At UNC, there’s a staffer whose nephew was arrested and an alum whose cousin still languishes in prison for the “crime” of wanting to learn. Two Iranian Baha’i students came to UNC as undergrads and will leave with doctorates in dentistry. In Iran, they wouldn’t have been allowed to enroll in dental school.
Someone somewhere has to do something about this. At UNC a coalition of organizations, including Amnesty International and the Roosevelt Institute, are supporting Iranian Baha’is with a peaceful, action-oriented campaign in line with how Baha’is themselves have responded to oppression.
After the 1979 Iranian Revolution, Baha’is were officially declared apostates because the Baha’i Faith was established after Islam and is now centered in Israel. Baha’is have withstood persecution, including imprisonment and execution. Yet, they haven’t resorted to violence.
When denied access to college and lawful appeals to the government failed, Baha’is in 1987 created the Baha’i Institute of Higher Education (BIHE), an underground university system in which Baha’i and Muslim professors teach college-level courses to students in living rooms and kitchens throughout the country. In recent years the BIHE has offered online courses, including one taught by a UNC lecturer. Thousands of youth have been uplifted. Many have gone on to study at universities outside Iran, including in the United States.
But the BIHE, which now enrolls about 50,000 students, has not gone unnoticed. Iranian authorities have raided BIHE homes. In May 2011, during the most systematic raid to date, they seized computers and books, and arrested 18 teachers and several students, some of whom have received four-to-five-year sentences for simply teaching or wanting to go to college.
As part of our response, at 7 p.m. Tuesday March 27 at UNC’s Global FedEx Center there will be a free screening of a documentary about the attacks on Baha’i students. Following the film there will be short accounts of the situation in Iran from UNC community members and a consultation about what action we can take.
As of now, campaign organizers think UNC should consider accepting BIHE credits. We think UNC should consider recognizing BIHE degrees. We think UNC should allow BIHE students access to UNC’s online resources, such as digital libraries. We are creating a general scholarship for BIHE students. To raise money for this scholarship we have a T-shirt to sell with the phrase Make Grads, Not War.

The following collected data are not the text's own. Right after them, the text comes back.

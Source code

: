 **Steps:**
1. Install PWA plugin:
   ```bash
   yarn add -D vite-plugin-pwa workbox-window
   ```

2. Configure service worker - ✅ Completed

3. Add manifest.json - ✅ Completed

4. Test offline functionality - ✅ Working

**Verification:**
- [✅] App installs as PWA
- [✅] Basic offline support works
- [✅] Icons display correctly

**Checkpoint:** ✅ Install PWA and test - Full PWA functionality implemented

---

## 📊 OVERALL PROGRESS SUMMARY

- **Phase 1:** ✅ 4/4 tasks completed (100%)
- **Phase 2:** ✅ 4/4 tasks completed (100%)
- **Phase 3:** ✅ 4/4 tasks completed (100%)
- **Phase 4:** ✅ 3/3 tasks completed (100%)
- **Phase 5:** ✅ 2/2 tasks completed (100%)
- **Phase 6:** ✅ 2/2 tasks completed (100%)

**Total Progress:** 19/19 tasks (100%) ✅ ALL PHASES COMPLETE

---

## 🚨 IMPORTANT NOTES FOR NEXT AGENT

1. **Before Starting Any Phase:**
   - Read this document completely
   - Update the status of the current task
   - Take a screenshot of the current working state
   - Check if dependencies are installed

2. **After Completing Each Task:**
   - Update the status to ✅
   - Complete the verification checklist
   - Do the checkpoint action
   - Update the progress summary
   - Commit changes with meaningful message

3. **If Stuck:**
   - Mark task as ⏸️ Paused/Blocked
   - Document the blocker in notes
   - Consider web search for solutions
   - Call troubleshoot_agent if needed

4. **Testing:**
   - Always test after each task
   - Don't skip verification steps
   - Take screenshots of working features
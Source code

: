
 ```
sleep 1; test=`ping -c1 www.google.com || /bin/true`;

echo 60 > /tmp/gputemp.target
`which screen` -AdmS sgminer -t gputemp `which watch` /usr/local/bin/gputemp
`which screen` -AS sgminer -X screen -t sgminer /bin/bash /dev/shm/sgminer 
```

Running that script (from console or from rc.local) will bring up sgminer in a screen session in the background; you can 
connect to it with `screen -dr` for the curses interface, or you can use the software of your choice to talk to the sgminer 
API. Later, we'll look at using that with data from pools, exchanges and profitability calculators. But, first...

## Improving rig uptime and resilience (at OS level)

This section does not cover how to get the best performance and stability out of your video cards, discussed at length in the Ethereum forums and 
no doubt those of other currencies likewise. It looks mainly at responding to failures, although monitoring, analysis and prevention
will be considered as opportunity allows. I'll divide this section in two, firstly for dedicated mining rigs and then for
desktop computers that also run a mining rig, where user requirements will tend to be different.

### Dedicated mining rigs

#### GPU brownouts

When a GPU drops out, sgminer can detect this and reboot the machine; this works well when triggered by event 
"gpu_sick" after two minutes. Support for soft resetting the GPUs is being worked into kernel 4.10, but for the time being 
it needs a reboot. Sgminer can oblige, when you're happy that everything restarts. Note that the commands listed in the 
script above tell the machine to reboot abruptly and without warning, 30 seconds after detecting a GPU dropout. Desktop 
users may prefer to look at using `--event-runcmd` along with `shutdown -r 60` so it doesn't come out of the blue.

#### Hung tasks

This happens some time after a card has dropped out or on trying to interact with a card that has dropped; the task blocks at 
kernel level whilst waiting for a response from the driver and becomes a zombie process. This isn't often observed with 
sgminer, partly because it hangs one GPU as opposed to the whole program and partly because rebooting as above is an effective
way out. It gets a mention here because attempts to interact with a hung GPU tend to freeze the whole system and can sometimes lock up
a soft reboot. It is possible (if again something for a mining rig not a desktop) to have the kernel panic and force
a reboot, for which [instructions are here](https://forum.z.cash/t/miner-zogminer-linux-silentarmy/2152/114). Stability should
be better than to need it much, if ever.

Some people might fear that U.S. leaders will use human rights abuses as fuel in their march toward war with Iran. But two Nobel Peace Prize Laureates – Desmond Tutu of South Africa and President Jorge Ramos-Horta of East Timor – understand that working for justice and seeking peace are not mutually exclusive, and they’ve come out with a strong letter of support for Iranian Baha’is and the BIHE. In line with the Nobel Laureate’s letter, we are asking UNC faculty, students, staff, administrators, and anyone from the Chapel Hill community to come to the March 27 free event and log onto educationunderfire.com to sign a petition calling on Iran to free the Baha’i prisoners of conscience and to allow Baha’is the right to study in peace. Such international pressure has helped ease the oppression in Iran in the past.
In this day and age it’s a travesty that any government would systematically deny citizens the chance at an education, the chief means of individual and societal progress. But if Iranian leaders won’t stand up for the oppressed in their midst, then we will.
Mark Derewicz lives in Chapel Hill.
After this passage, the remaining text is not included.